「あの…先輩?立花先輩?」
「んー?」
「その、ちか、近いんですけど…」
「そりゃあ、近づいてるからねー」
先輩に連れてこられたのは、理科の実験とかたまにしか活動していない文化部とか、そういったことでしか使われることのない校舎にある空き教室だった。
その教室の端、ギリギリ校庭が見える窓の近くで僕は机の合間を縫って先輩から出来る限り距離を取ろうとしていた。
それを楽しむような笑みを隠しもせずに、先輩は一歩一歩後退りする僕に近付いてくる。
僕らが動く度に古びた床から埃が立って、窓から差し込む柔い光にきらきらと反射した。その小さなきらめきの中で優雅に微笑む先輩は絵画の中の人物のようで、だけどその笑顔が今はとても不穏に思えて…。
先輩に対して、変な人だなぁと思うことはあれどそこまで嫌悪感を抱いたことは無かった。だけど今日は、何か違う。
やっぱり自分の直感に従って断っておくべきだったろうか。だけど緋色が関係してるとなると僕も簡単に引き下がる訳にはいかない。
分かっていてここまで付いて来たんだから、しっかり目的を果たさなくては。
「…先輩、緋色に何を言ったんですか」
「ん?別に、他愛の無い話をしてただけだよ」
嘘だ。それが本当ならあの時の表情を失くした緋色は何だったんだ。
決め付けるのは良くないかも知れないが、あの後の緋色の行動を思い出してみても少なからず先輩に原因があることは明らかだ。
「はぐらかさないでください。教えてくれるって約束でしょう」
「…ちーちゃんってもっとやわやわした感じかと思ってたけど、今ちょっと驚いてるよ。幼馴染みくんのことになると、君も変わるんだね」
「………は?えと、何言ってるのかよく分からないんですが」
「ふふっ」と肩を竦めて微笑う先輩の考えはやっぱり読めない。「も」って何だ。まるで緋色にも同じことがあったみたいに言うんだな。
「さてさて、俺の本題はここから」
「え、緋色との関係は?!教えてくれるんじゃ、」
「それはまぁ、ご想像にお任せってやつ?教えるかどうかはちーちゃん次第かな」
「僕、次第…?」
「顔上げて?心配しなくても危害を加えたりしないよ」
「別に…怖がってなんか」
「だーいじょうぶっ!だって俺、紳士だからさ」
教室の中はもちろん、校庭にも、中庭にも下駄箱にも、何処を探しても彼の姿は無かった。

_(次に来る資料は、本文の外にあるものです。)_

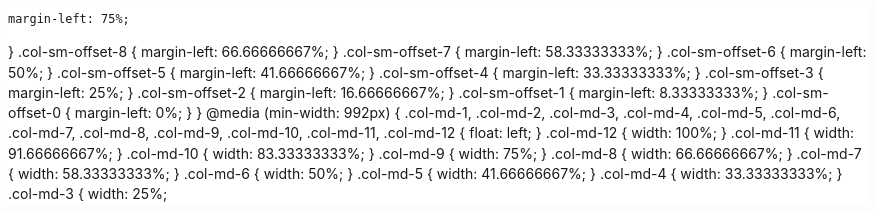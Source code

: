     margin-left: 75%;
  }
  .col-sm-offset-8 {
    margin-left: 66.66666667%;
  }
  .col-sm-offset-7 {
    margin-left: 58.33333333%;
  }
  .col-sm-offset-6 {
    margin-left: 50%;
  }
  .col-sm-offset-5 {
    margin-left: 41.66666667%;
  }
  .col-sm-offset-4 {
    margin-left: 33.33333333%;
  }
  .col-sm-offset-3 {
    margin-left: 25%;
  }
  .col-sm-offset-2 {
    margin-left: 16.66666667%;
  }
  .col-sm-offset-1 {
    margin-left: 8.33333333%;
  }
  .col-sm-offset-0 {
    margin-left: 0%;
  }
}
@media (min-width: 992px) {
  .col-md-1, .col-md-2, .col-md-3, .col-md-4, .col-md-5, .col-md-6, .col-md-7, .col-md-8, .col-md-9, .col-md-10, .col-md-11, .col-md-12 {
    float: left;
  }
  .col-md-12 {
    width: 100%;
  }
  .col-md-11 {
    width: 91.66666667%;
  }
  .col-md-10 {
    width: 83.33333333%;
  }
  .col-md-9 {
    width: 75%;
  }
  .col-md-8 {
    width: 66.66666667%;
  }
  .col-md-7 {
    width: 58.33333333%;
  }
  .col-md-6 {
    width: 50%;
  }
  .col-md-5 {
    width: 41.66666667%;
  }
  .col-md-4 {
    width: 33.33333333%;
  }
  .col-md-3 {
    width: 25%;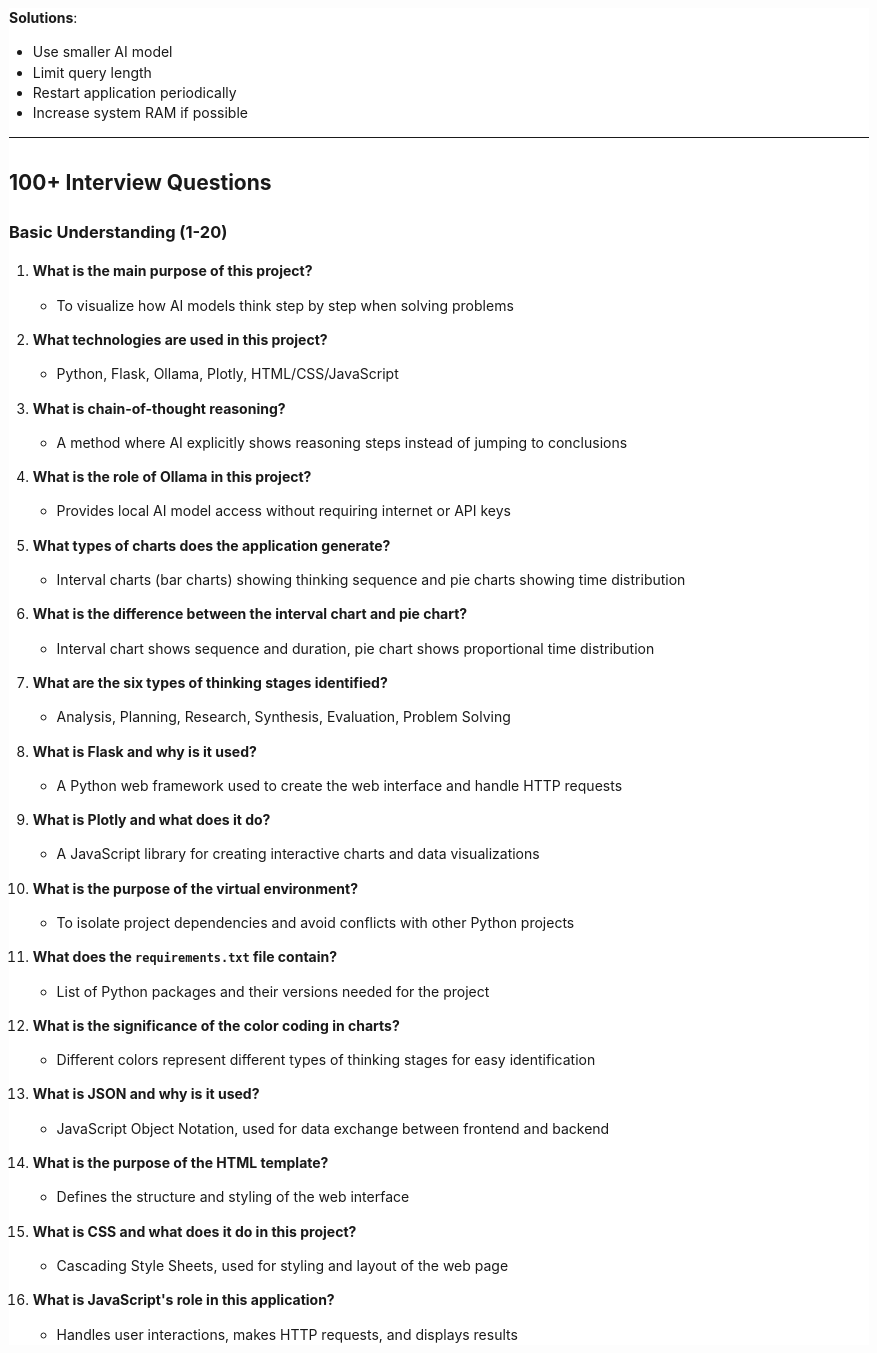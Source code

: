 **Solutions**:
- Use smaller AI model
- Limit query length
- Restart application periodically
- Increase system RAM if possible

---

## 100+ Interview Questions

### Basic Understanding (1-20)

1. **What is the main purpose of this project?**
   - To visualize how AI models think step by step when solving problems

2. **What technologies are used in this project?**
   - Python, Flask, Ollama, Plotly, HTML/CSS/JavaScript

3. **What is chain-of-thought reasoning?**
   - A method where AI explicitly shows reasoning steps instead of jumping to conclusions

4. **What is the role of Ollama in this project?**
   - Provides local AI model access without requiring internet or API keys

5. **What types of charts does the application generate?**
   - Interval charts (bar charts) showing thinking sequence and pie charts showing time distribution

6. **What is the difference between the interval chart and pie chart?**
   - Interval chart shows sequence and duration, pie chart shows proportional time distribution

7. **What are the six types of thinking stages identified?**
   - Analysis, Planning, Research, Synthesis, Evaluation, Problem Solving

8. **What is Flask and why is it used?**
   - A Python web framework used to create the web interface and handle HTTP requests

9. **What is Plotly and what does it do?**
   - A JavaScript library for creating interactive charts and data visualizations

10. **What is the purpose of the virtual environment?**
    - To isolate project dependencies and avoid conflicts with other Python projects

11. **What does the `requirements.txt` file contain?**
    - List of Python packages and their versions needed for the project

12. **What is the significance of the color coding in charts?**
    - Different colors represent different types of thinking stages for easy identification

13. **What is JSON and why is it used?**
    - JavaScript Object Notation, used for data exchange between frontend and backend

14. **What is the purpose of the HTML template?**
    - Defines the structure and styling of the web interface

15. **What is CSS and what does it do in this project?**
    - Cascading Style Sheets, used for styling and layout of the web page

16. **What is JavaScript's role in this application?**
    - Handles user interactions, makes HTTP requests, and displays results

もしかして避けられているのだろうか。まぁ自分だって少し気まずくて朝は先に登校してしまったけれど…。
当然か。嫌われても気持ち悪いと思われてもしょうがないことを、俺は彼にしてしまったのだから…。
守りたいと思うのに、上手くいかない。
そもそもあいつを一番傷付ける可能性があるのは、やっぱり俺なのかも知れない。
だけど、それでも…。
「きーたむーらくんっ!」
このまま帰宅しようか悩んでいると、後ろにドンッと軽い衝撃を受けた。甲高い声に驚きもせず振り返ると、瞳をきらきらと輝かせた女の子達が数人並んで立っている。
「…何?どうしたの?」
「んーとね、今日放課後フリーなんでしょ?折角だから一緒帰ろうよ」
それは、俺がいつもならとっくに紺を連れて帰宅しているこの時間に独りでいるからそう思われたのだろうか。
女子は目敏いというか、何と言うか…。
「あー、と…」
彼はどうしただろう。
もう家に帰ったのだろうか。なら俺も早く…。
いや、念の為に確認しておこう。
「ちょっと待ってね」と俺がスマホを見ていると、誘ってきた女の子が痺れを切らしたように口を開いた。いつもは雑音でしかないその音が、形を成してピリリと嫌な予感になり背筋を貫く。
「えーっ!今日は北村くん空いてるって言ってたのにぃ」
「…それは、誰に聞いたの?」
彼はまだこの学校に居ることが、四角い画面を見るまでもなく分かった。